** PROBLEM TO SOLVE **
Please write out all of the records below exactly as they appear.

+ + + +

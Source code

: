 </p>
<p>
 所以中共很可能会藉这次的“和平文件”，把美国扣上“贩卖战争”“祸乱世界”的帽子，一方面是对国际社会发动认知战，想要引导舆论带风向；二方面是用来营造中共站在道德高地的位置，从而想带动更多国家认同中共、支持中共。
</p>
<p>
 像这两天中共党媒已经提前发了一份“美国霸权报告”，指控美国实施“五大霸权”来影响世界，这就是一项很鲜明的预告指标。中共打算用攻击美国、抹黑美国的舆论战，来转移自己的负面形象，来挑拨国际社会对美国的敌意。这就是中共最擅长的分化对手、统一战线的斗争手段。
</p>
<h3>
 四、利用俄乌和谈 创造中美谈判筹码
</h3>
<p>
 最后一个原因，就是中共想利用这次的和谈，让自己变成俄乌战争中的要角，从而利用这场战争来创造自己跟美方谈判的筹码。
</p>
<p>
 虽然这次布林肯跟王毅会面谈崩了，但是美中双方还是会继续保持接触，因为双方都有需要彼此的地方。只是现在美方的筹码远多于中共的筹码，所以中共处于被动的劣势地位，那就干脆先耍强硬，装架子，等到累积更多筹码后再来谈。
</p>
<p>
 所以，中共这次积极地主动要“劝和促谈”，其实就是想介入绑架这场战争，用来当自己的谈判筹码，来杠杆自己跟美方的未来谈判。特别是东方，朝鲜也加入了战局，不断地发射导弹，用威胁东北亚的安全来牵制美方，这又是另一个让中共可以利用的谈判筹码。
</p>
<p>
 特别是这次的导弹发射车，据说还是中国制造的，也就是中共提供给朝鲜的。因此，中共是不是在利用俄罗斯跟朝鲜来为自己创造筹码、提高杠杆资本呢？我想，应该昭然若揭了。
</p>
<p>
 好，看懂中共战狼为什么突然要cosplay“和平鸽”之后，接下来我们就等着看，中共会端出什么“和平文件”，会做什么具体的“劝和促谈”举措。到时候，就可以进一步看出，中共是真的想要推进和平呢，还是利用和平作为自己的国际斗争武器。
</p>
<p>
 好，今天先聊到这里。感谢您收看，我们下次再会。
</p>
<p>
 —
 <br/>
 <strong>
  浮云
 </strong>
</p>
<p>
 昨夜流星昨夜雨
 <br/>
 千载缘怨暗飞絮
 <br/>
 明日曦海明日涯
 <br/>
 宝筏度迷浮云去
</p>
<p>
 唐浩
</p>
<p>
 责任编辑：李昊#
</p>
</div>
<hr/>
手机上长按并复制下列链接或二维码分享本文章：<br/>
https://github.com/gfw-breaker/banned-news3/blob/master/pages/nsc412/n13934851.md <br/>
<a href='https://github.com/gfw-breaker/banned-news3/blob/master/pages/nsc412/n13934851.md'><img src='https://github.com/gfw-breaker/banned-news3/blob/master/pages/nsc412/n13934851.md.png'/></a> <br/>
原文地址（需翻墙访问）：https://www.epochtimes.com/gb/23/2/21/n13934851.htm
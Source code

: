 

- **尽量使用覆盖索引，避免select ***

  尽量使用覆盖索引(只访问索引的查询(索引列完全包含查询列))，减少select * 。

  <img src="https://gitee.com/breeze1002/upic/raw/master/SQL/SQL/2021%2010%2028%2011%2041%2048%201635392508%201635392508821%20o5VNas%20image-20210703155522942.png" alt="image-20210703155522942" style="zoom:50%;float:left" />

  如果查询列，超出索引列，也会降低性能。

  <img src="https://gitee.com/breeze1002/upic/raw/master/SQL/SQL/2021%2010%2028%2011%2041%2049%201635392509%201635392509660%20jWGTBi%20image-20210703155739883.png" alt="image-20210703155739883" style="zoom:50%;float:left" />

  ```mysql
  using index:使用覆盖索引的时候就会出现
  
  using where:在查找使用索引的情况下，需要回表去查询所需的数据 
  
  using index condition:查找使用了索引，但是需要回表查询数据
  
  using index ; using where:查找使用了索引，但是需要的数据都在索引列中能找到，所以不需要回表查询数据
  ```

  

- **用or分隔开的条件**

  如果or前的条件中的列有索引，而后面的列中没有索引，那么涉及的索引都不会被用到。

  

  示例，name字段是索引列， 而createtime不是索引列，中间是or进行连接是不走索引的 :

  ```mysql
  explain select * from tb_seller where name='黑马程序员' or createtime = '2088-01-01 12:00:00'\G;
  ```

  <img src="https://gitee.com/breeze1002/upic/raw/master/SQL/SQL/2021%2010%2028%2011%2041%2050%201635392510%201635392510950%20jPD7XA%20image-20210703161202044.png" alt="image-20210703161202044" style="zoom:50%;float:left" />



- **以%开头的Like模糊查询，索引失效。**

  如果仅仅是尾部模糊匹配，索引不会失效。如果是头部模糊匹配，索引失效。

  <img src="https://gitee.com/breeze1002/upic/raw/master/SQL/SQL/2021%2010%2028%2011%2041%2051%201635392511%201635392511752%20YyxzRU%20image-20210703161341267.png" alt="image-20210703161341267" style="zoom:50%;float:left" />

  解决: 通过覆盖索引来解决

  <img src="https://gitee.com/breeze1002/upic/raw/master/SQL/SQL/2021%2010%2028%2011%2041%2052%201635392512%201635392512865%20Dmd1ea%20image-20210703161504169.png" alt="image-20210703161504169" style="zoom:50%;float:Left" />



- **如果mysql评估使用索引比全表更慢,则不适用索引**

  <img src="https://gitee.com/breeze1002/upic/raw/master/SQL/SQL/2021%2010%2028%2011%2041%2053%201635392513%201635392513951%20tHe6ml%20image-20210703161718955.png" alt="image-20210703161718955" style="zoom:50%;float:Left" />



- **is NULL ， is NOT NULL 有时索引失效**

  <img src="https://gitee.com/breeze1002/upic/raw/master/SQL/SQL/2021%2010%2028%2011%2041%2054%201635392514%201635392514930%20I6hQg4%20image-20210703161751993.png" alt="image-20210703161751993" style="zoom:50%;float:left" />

+ + + +

** THE ANSWER **
Source code

: </p>
<p>
 所以中共很可能会藉这次的“和平文件”，把美国扣上“贩卖战争”“祸乱世界”的帽子，一方面是对国际社会发动认知战，想要引导舆论带风向；二方面是用来营造中共站在道德高地的位置，从而想带动更多国家认同中共、支持中共。
</p>
<p>
 像这两天中共党媒已经提前发了一份“美国霸权报告”，指控美国实施“五大霸权”来影响世界，这就是一项很鲜明的预告指标。中共打算用攻击美国、抹黑美国的舆论战，来转移自己的负面形象，来挑拨国际社会对美国的敌意。这就是中共最擅长的分化对手、统一战线的斗争手段。
</p>
<h3>
 四、利用俄乌和谈 创造中美谈判筹码
</h3>
<p>
 最后一个原因，就是中共想利用这次的和谈，让自己变成俄乌战争中的要角，从而利用这场战争来创造自己跟美方谈判的筹码。
</p>
<p>
 虽然这次布林肯跟王毅会面谈崩了，但是美中双方还是会继续保持接触，因为双方都有需要彼此的地方。只是现在美方的筹码远多于中共的筹码，所以中共处于被动的劣势地位，那就干脆先耍强硬，装架子，等到累积更多筹码后再来谈。
</p>
<p>
 所以，中共这次积极地主动要“劝和促谈”，其实就是想介入绑架这场战争，用来当自己的谈判筹码，来杠杆自己跟美方的未来谈判。特别是东方，朝鲜也加入了战局，不断地发射导弹，用威胁东北亚的安全来牵制美方，这又是另一个让中共可以利用的谈判筹码。
</p>
<p>
 特别是这次的导弹发射车，据说还是中国制造的，也就是中共提供给朝鲜的。因此，中共是不是在利用俄罗斯跟朝鲜来为自己创造筹码、提高杠杆资本呢？我想，应该昭然若揭了。
</p>
<p>
 好，看懂中共战狼为什么突然要cosplay“和平鸽”之后，接下来我们就等着看，中共会端出什么“和平文件”，会做什么具体的“劝和促谈”举措。到时候，就可以进一步看出，中共是真的想要推进和平呢，还是利用和平作为自己的国际斗争武器。
</p>
<p>
 好，今天先聊到这里。感谢您收看，我们下次再会。
</p>
<p>
 —
 <br/>
 <strong>
  浮云
 </strong>
</p>
<p>
 昨夜流星昨夜雨
 <br/>
 千载缘怨暗飞絮
 <br/>
 明日曦海明日涯
 <br/>
 宝筏度迷浮云去
</p>
<p>
 唐浩
</p>
<p>
 责任编辑：李昊#
</p>
</div>
<hr/>
手机上长按并复制下列链接或二维码分享本文章：<br/>
https://github.com/gfw-breaker/banned-news3/blob/master/pages/nsc412/n13934851.md <br/>
<a href='https://github.com/gfw-breaker/banned-news3/blob/master/pages/nsc412/n13934851.md'><img src='https://github.com/gfw-breaker/banned-news3/blob/master/pages/nsc412/n13934851.md.png'/></a> <br/>
原文地址（需翻墙访问）：https://www.epochtimes.com/gb/23/2/21/n13934851.htm
Source code

: 

- **尽量使用覆盖索引，避免select ***

  尽量使用覆盖索引(只访问索引的查询(索引列完全包含查询列))，减少select * 。

  <img src="https://gitee.com/breeze1002/upic/raw/master/SQL/SQL/2021%2010%2028%2011%2041%2048%201635392508%201635392508821%20o5VNas%20image-20210703155522942.png" alt="image-20210703155522942" style="zoom:50%;float:left" />

  如果查询列，超出索引列，也会降低性能。

  <img src="https://gitee.com/breeze1002/upic/raw/master/SQL/SQL/2021%2010%2028%2011%2041%2049%201635392509%201635392509660%20jWGTBi%20image-20210703155739883.png" alt="image-20210703155739883" style="zoom:50%;float:left" />

  ```mysql
  using index:使用覆盖索引的时候就会出现
  
  using where:在查找使用索引的情况下，需要回表去查询所需的数据 
  
  using index condition:查找使用了索引，但是需要回表查询数据
  
  using index ; using where:查找使用了索引，但是需要的数据都在索引列中能找到，所以不需要回表查询数据
  ```

  

- **用or分隔开的条件**

  如果or前的条件中的列有索引，而后面的列中没有索引，那么涉及的索引都不会被用到。

  

  示例，name字段是索引列， 而createtime不是索引列，中间是or进行连接是不走索引的 :

  ```mysql
  explain select * from tb_seller where name='黑马程序员' or createtime = '2088-01-01 12:00:00'\G;
  ```

  <img src="https://gitee.com/breeze1002/upic/raw/master/SQL/SQL/2021%2010%2028%2011%2041%2050%201635392510%201635392510950%20jPD7XA%20image-20210703161202044.png" alt="image-20210703161202044" style="zoom:50%;float:left" />



- **以%开头的Like模糊查询，索引失效。**

  如果仅仅是尾部模糊匹配，索引不会失效。如果是头部模糊匹配，索引失效。

  <img src="https://gitee.com/breeze1002/upic/raw/master/SQL/SQL/2021%2010%2028%2011%2041%2051%201635392511%201635392511752%20YyxzRU%20image-20210703161341267.png" alt="image-20210703161341267" style="zoom:50%;float:left" />

  解决: 通过覆盖索引来解决

  <img src="https://gitee.com/breeze1002/upic/raw/master/SQL/SQL/2021%2010%2028%2011%2041%2052%201635392512%201635392512865%20Dmd1ea%20image-20210703161504169.png" alt="image-20210703161504169" style="zoom:50%;float:Left" />



- **如果mysql评估使用索引比全表更慢,则不适用索引**

  <img src="https://gitee.com/breeze1002/upic/raw/master/SQL/SQL/2021%2010%2028%2011%2041%2053%201635392513%201635392513951%20tHe6ml%20image-20210703161718955.png" alt="image-20210703161718955" style="zoom:50%;float:Left" />



- **is NULL ， is NOT NULL 有时索引失效**

  <img src="https://gitee.com/breeze1002/upic/raw/master/SQL/SQL/2021%2010%2028%2011%2041%2054%201635392514%201635392514930%20I6hQg4%20image-20210703161751993.png" alt="image-20210703161751993" style="zoom:50%;float:left" />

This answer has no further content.